What the task asks
Copy out each line featuring the string "layout" from the entries beneath.

Exercise data
══════

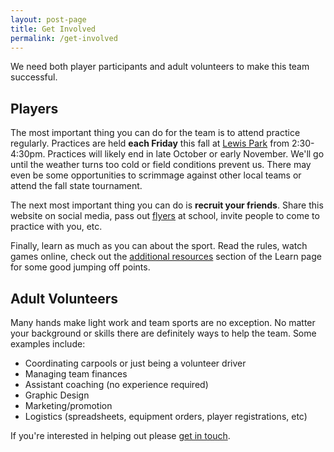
 ```yaml
---
layout: post-page
title: Get Involved
permalink: /get-involved
---
```


We need both player participants and adult volunteers to make this team successful. 

## Players

The most important thing you can do for the team is to attend practice regularly. Practices are held **each Friday** this fall at [Lewis Park](https://goo.gl/maps/ZRvMYVk1CETT7AKm8) from 2:30-4:30pm. Practices will likely end in late October or early November. We'll go until the weather turns too cold or field conditions prevent us. There may even be some opportunities to scrimmage against other local teams or attend the fall state tournament.

The next most important thing you can do is **recruit your friends**. Share this website on social media, pass out [flyers]() at school, invite people to come to practice with you, etc.

Finally, learn as much as you can about the sport. Read the rules, watch games online, check out the [additional resources](/learn#additional-resources) section of the Learn page for some good jumping off points.

## Adult Volunteers

Many hands make light work and team sports are no exception. No matter your background or skills there are definitely ways to help the team. Some examples include:

* Coordinating carpools or just being a volunteer driver
* Managing team finances
* Assistant coaching (no experience required)
* Graphic Design
* Marketing/promotion
* Logistics (spreadsheets, equipment orders, player registrations, etc)

If you're interested in helping out please [get in touch](mailto:lee@outerim.com).
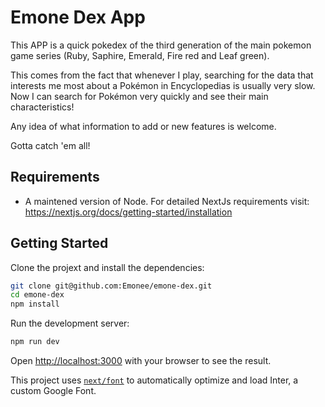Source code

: # Emone Dex App

This APP is a quick pokedex of the third generation of the main pokemon game series (Ruby, Saphire, Emerald, Fire red and Leaf green).

This comes from the fact that whenever I play, searching for the data that interests me most about a Pokémon in Encyclopedias is usually very slow. Now I can search for Pokémon very quickly and see their main characteristics!

Any idea of what information to add or new features is welcome.

Gotta catch 'em all!

## Requirements

- A maintened version of Node. For detailed NextJs requirements visit: https://nextjs.org/docs/getting-started/installation

## Getting Started

Clone the projext and install the dependencies:

```bash
git clone git@github.com:Emonee/emone-dex.git
cd emone-dex
npm install
```

Run the development server:

```bash
npm run dev
```

Open [http://localhost:3000](http://localhost:3000) with your browser to see the result.

This project uses [`next/font`](https://nextjs.org/docs/basic-features/font-optimization) to automatically optimize and load Inter, a custom Google Font.
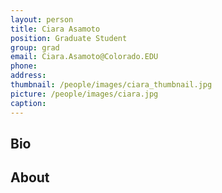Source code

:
 ```yaml
---
layout: person
title: Ciara Asamoto
position: Graduate Student
group: grad
email: Ciara.Asamoto@Colorado.EDU
phone:
address:
thumbnail: /people/images/ciara_thumbnail.jpg
picture: /people/images/ciara.jpg
caption:
---
```


## Bio

## About

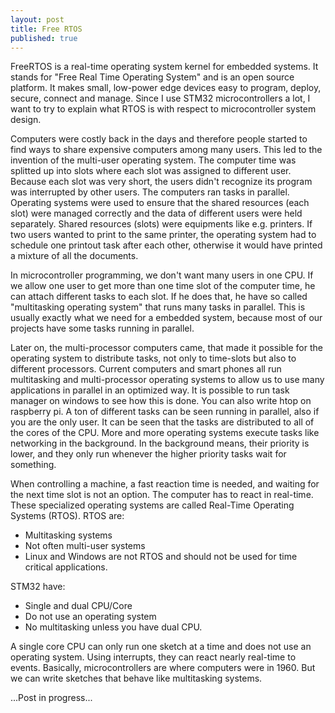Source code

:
 ```yaml
---
layout: post
title: Free RTOS
published: true
---
```


FreeRTOS is a real-time operating system kernel for embedded systems. It stands for "Free Real Time Operating System"
and is an open source platform. It makes small, low-power edge devices easy to program, deploy, secure, connect and manage.
Since I use STM32 microcontrollers a lot, I want to try to explain what RTOS is with respect to microcontroller system design.

<!--Multitasking operating systems -->

Computers were costly back in the days and therefore people started to find ways to share expensive computers among many users.
This led to the invention of the multi-user operating system. 
The computer time was splitted up into slots where each slot was assigned to different user.
Because each slot was very short, the users didn't recognize its program was interrupted by other users.
The computers ran tasks in parallel.
Operating systems were used to ensure that the shared resources (each slot) were managed correctly and the data of different users were held separately.
Shared resources (slots) were equipments like e.g. printers.
If two users wanted to print to the same printer, the operating system had to schedule one printout task after each other, otherwise it would have printed a mixture of all the documents.

In microcontroller programming, we don't want many users in one CPU.
If we allow one user to get more than one time slot of the computer time, he can attach different tasks to each slot.
If he does that, he have so called "multitasking operating system" that runs many tasks in parallel.
This is usually exactly what we need for a embedded system, because most of our projects have some tasks running in parallel.

Later on, the multi-processor computers came, that made it possible for the operating system to distribute tasks,
not only to time-slots but also to different processors. Current computers and smart phones all run multitasking
and multi-processor operating systems to allow us to use many applications in parallel in an optimized way.
It is possible to run task manager on windows to see how this is done. You can also write htop on raspberry pi.
A ton of different tasks can be seen running in parallel, also if you are the only user.
It can be seen that the tasks are distributed to all of the cores of the CPU.
More and more operating systems execute tasks like networking in the background.
In the background means, their priority is lower, and they only run whenever the higher priority tasks wait for something.

When controlling a machine, a fast reaction time is needed, and waiting for the next time slot is not an option.
The computer has to react in real-time.
These specialized operating systems are called Real-Time Operating Systems (RTOS).
RTOS are:
* Multitasking systems
* Not often multi-user systems
* Linux and Windows are not RTOS and should not be used for time critical applications.

STM32 have:
* Single and dual CPU/Core
* Do not use an operating system
* No multitasking unless you have dual CPU.

A single core CPU can only run one sketch at a time and does not use an operating system.
Using interrupts, they can react nearly real-time to events.
Basically, microcontrollers are where computers were in 1960.
But we can write sketches that behave like multitasking systems.













...Post in progress...



<!-- 
* https://www.youtube.com/watch?v=684KSAvYbw4

-->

══════

Response to the task
layout: post-page
layout: person
layout: post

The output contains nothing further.